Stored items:
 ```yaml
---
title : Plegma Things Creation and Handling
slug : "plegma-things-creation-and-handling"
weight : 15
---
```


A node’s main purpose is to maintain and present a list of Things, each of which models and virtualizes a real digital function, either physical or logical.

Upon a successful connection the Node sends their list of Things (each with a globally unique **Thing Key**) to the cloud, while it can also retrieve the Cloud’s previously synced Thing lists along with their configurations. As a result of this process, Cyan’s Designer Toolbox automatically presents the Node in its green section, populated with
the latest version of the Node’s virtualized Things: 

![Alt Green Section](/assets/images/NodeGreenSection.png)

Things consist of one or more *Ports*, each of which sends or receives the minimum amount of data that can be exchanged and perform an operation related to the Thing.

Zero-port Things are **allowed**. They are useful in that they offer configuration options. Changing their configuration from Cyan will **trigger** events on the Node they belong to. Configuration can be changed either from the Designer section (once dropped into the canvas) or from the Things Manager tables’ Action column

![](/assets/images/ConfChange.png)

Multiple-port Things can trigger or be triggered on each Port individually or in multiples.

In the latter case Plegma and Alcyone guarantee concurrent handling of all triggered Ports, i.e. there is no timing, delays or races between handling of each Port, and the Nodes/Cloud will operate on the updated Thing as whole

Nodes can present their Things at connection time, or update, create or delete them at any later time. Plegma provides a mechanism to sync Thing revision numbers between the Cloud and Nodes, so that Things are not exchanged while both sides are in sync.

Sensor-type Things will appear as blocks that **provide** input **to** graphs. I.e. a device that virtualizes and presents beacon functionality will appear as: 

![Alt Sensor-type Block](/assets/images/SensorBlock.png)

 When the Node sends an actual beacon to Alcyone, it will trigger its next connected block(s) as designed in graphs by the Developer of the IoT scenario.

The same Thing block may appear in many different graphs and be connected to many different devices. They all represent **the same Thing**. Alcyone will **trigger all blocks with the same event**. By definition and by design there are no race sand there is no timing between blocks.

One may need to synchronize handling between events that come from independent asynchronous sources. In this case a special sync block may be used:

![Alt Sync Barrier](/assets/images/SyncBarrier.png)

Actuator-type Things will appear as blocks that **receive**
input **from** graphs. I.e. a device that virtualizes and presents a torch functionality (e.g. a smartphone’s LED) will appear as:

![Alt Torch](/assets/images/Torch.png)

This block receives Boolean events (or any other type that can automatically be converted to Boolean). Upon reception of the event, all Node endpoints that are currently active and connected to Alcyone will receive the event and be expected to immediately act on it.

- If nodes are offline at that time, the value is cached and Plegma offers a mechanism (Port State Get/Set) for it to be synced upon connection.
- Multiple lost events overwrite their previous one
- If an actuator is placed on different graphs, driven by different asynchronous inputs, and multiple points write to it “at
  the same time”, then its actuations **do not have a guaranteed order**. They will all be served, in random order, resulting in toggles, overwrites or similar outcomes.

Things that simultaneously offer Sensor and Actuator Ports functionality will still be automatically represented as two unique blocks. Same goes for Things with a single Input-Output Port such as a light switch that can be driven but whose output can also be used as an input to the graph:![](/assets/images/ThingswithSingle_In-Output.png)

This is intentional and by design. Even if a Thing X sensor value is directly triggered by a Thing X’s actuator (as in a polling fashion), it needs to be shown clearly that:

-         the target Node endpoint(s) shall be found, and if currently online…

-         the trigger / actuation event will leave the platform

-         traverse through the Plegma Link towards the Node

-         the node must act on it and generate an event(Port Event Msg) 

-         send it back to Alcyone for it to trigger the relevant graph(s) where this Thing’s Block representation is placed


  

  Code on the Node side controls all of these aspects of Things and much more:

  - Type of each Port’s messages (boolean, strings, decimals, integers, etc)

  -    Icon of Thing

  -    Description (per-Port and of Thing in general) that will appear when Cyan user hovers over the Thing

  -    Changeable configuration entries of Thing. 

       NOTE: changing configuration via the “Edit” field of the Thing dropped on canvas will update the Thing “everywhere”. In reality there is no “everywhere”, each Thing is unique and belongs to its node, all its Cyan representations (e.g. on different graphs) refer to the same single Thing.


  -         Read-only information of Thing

● What you have to do: What you retype should run from the first line of the entries above through the line containing "Multiple-port Things can", exactly and in full.

● Your solution:
 ```yaml
---
title : Plegma Things Creation and Handling
slug : "plegma-things-creation-and-handling"
weight : 15
---
```


A node’s main purpose is to maintain and present a list of Things, each of which models and virtualizes a real digital function, either physical or logical.

Upon a successful connection the Node sends their list of Things (each with a globally unique **Thing Key**) to the cloud, while it can also retrieve the Cloud’s previously synced Thing lists along with their configurations. As a result of this process, Cyan’s Designer Toolbox automatically presents the Node in its green section, populated with
the latest version of the Node’s virtualized Things: 

![Alt Green Section](/assets/images/NodeGreenSection.png)

Things consist of one or more *Ports*, each of which sends or receives the minimum amount of data that can be exchanged and perform an operation related to the Thing.

Zero-port Things are **allowed**. They are useful in that they offer configuration options. Changing their configuration from Cyan will **trigger** events on the Node they belong to. Configuration can be changed either from the Designer section (once dropped into the canvas) or from the Things Manager tables’ Action column

![](/assets/images/ConfChange.png)

Multiple-port Things can trigger or be triggered on each Port individually or in multiples.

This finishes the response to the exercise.